Foundations are living in a dream world.
Their annual reports, websites and conferences are exercises in self-congratulation for their bold innovation and good works.
But while they pride themselves on investing in change, they are slow to change themselves.
Foundations are secretive, clubby and fixated on pet programs.
They talk a lot about diversity, and require it from nonprofits that want grants, but too few truly diversify their own boards and staffs.
And few foundations have the backbone to push for changing flawed public policies.
Foundations seem to save their activism for fighting efforts to require that they disclose too much information or pay out a bigger share of their assets through grants.
And while they demand greater accountability from nonprofits, far too few foundations practice the openness they preach or will make grants to help nonprofits improve their operations.

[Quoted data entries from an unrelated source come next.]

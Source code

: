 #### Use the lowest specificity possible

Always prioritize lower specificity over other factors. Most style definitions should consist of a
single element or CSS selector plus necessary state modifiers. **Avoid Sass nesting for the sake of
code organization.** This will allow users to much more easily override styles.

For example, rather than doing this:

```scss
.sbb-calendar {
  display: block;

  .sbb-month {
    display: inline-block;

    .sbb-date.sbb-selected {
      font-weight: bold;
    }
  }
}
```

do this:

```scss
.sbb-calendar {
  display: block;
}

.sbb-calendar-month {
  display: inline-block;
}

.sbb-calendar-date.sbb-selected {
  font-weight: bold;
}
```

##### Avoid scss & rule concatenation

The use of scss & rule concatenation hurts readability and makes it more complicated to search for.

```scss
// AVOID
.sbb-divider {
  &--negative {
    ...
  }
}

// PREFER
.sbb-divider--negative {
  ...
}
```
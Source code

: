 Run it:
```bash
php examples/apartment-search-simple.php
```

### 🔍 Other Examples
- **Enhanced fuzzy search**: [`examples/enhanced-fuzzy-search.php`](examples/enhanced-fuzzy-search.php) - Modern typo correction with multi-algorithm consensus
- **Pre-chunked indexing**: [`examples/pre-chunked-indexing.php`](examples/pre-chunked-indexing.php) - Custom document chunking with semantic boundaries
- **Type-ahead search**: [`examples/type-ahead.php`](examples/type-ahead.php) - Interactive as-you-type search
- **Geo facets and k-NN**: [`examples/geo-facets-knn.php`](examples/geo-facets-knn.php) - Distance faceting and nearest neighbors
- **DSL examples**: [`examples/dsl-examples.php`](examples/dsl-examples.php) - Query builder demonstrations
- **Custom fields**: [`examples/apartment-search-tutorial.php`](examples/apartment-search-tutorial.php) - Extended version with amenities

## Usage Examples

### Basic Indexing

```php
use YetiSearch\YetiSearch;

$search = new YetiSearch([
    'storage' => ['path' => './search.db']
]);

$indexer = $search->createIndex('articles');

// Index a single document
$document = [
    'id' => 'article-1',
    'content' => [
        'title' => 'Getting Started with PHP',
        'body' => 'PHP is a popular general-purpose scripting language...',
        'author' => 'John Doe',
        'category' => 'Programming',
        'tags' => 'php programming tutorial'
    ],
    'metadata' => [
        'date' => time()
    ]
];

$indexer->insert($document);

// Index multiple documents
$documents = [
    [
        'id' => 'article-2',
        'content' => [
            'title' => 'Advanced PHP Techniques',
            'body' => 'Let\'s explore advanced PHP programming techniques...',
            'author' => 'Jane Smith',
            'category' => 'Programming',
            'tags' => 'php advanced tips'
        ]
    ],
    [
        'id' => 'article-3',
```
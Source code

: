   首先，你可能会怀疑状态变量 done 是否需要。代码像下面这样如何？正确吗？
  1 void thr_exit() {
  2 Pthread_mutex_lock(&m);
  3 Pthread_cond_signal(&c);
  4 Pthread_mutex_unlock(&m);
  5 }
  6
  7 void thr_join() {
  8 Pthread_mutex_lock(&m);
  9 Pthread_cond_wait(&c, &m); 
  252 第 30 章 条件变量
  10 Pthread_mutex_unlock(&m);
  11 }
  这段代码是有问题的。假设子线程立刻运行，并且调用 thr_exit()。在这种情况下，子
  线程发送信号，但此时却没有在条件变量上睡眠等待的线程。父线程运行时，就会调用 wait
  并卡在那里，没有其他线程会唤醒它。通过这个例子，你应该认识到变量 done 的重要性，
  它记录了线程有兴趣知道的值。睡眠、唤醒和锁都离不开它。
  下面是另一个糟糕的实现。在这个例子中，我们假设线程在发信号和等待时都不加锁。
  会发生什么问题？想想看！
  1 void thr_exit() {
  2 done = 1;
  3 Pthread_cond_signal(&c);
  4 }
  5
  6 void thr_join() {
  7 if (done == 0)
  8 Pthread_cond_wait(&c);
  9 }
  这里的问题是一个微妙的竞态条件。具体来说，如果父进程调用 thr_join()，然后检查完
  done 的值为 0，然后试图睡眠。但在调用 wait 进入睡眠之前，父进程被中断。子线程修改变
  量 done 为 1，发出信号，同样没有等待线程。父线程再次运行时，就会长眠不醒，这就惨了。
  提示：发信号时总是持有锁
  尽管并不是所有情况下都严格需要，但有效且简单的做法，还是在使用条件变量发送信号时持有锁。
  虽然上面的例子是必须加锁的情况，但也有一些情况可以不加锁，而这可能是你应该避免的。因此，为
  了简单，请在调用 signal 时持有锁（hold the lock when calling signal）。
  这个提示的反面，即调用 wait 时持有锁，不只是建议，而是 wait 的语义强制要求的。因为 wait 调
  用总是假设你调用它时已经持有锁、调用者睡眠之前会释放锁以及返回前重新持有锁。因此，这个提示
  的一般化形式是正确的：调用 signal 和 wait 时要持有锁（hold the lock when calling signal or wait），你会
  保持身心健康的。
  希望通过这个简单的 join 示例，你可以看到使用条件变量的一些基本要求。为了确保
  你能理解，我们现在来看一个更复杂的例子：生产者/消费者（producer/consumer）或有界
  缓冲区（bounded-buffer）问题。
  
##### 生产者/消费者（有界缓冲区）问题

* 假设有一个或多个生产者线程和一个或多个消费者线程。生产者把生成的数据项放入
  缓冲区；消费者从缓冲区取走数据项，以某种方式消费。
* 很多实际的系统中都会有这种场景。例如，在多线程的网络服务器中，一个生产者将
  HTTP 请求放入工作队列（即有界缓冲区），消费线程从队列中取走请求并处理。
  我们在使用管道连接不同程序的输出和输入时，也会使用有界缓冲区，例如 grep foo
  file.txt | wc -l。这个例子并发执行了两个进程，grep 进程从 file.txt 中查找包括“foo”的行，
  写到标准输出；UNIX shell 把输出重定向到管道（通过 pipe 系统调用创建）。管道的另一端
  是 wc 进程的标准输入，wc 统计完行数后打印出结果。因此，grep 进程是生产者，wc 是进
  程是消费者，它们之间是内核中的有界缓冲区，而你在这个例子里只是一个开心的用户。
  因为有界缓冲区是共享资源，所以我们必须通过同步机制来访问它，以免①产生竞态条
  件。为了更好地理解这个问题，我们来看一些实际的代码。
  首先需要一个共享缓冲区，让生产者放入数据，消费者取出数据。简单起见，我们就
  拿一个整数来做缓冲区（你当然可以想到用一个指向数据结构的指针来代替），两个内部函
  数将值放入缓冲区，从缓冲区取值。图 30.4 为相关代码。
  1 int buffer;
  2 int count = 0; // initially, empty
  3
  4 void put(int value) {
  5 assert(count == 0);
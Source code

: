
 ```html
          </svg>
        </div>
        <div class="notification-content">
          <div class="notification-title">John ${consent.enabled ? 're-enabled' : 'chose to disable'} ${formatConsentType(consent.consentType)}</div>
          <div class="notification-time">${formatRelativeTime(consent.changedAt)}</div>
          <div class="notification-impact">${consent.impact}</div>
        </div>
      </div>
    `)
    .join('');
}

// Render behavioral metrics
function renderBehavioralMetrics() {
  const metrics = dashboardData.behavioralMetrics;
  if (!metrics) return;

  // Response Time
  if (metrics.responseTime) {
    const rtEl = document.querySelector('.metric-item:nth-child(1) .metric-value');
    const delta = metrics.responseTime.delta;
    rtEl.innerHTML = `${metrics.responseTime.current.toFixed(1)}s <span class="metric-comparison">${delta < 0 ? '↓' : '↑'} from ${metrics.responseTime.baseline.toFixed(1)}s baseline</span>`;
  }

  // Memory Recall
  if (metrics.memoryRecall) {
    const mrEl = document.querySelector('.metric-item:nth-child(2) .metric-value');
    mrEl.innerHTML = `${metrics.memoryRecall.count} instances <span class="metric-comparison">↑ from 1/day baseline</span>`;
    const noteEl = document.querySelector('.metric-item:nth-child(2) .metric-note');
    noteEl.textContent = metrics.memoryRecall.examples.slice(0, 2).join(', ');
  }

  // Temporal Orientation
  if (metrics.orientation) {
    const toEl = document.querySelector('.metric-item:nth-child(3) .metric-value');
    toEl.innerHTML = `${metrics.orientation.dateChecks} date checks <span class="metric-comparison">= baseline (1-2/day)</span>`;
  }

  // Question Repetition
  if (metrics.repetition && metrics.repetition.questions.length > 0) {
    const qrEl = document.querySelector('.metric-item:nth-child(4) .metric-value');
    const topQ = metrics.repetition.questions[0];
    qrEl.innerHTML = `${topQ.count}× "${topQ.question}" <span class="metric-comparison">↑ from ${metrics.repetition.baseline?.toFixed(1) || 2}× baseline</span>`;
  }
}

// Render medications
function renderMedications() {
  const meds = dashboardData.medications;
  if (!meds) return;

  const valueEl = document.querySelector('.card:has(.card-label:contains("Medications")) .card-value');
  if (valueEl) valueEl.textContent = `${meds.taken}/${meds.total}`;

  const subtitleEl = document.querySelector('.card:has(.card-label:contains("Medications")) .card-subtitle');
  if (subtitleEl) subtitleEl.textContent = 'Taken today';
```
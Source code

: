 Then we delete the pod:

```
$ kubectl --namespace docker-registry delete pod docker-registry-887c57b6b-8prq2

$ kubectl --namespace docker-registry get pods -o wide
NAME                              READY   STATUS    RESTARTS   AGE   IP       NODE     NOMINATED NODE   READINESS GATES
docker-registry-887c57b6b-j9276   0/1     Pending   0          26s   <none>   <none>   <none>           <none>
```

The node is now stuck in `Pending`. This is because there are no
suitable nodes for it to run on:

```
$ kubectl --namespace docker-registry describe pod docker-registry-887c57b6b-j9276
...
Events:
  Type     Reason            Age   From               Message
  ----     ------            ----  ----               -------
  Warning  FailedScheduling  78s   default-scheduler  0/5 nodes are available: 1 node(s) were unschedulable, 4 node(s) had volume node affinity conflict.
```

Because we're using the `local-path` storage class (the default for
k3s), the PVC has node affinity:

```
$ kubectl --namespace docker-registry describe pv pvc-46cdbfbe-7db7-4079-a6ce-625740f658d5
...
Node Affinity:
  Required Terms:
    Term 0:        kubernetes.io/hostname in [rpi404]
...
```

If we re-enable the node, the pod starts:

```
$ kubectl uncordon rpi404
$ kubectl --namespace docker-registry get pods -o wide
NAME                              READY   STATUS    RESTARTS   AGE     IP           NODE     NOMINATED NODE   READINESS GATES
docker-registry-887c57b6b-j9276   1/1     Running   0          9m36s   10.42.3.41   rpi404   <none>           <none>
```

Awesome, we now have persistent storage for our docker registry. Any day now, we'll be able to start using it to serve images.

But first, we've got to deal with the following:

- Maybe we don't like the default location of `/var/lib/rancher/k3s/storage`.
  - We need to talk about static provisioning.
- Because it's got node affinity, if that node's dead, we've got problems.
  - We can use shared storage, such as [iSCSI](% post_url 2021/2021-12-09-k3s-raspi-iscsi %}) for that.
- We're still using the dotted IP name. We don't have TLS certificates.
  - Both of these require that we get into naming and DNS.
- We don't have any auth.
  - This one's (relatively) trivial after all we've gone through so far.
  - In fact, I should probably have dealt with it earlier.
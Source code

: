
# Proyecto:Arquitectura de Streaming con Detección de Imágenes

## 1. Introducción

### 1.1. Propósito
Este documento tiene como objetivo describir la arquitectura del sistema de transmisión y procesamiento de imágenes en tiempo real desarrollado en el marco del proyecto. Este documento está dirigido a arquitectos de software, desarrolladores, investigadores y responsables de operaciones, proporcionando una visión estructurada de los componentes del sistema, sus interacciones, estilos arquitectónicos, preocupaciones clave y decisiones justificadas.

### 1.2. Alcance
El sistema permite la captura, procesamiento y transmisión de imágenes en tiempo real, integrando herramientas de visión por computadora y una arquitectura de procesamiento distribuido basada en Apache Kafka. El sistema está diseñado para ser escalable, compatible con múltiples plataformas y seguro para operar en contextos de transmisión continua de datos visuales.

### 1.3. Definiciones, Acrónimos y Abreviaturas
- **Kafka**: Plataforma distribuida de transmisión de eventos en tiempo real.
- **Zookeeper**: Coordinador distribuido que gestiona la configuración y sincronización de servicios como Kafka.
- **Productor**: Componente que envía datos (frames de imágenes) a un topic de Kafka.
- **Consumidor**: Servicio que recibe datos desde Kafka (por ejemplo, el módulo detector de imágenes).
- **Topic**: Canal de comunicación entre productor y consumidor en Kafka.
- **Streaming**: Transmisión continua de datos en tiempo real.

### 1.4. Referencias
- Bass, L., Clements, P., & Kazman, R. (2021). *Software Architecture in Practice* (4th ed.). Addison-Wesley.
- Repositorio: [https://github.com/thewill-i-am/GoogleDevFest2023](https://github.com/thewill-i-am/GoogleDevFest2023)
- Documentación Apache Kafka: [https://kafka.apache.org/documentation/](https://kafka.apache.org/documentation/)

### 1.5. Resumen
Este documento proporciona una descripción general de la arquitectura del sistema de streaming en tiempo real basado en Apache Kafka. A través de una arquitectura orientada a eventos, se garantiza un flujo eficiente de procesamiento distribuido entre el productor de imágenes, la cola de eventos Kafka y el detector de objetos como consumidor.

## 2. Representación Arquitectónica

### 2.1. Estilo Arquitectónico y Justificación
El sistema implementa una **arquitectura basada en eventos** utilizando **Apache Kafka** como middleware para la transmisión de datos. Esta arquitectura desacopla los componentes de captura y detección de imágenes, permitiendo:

According to a recent report in The New York Times, the Carnegie Corporation and the James Irvine Foundation both have published reports recently examining failed grants they made.
But they are the exception.
As blogger Albert Ruesga reports, a new book by foundation veteran Joel Orosz says foundations generally fail to risks.
With wealth, influence and independence, foundations should be leading the charge for social change and a more effective charitable marketplace change.
Instead of patting themselves on the back, preaching to nonprofits and whining about excessive regulation, foundations should clean up their own houses, invest in nonprofit infrastructure, help address urgent social needs, and form collaborative efforts to attack broader social problems.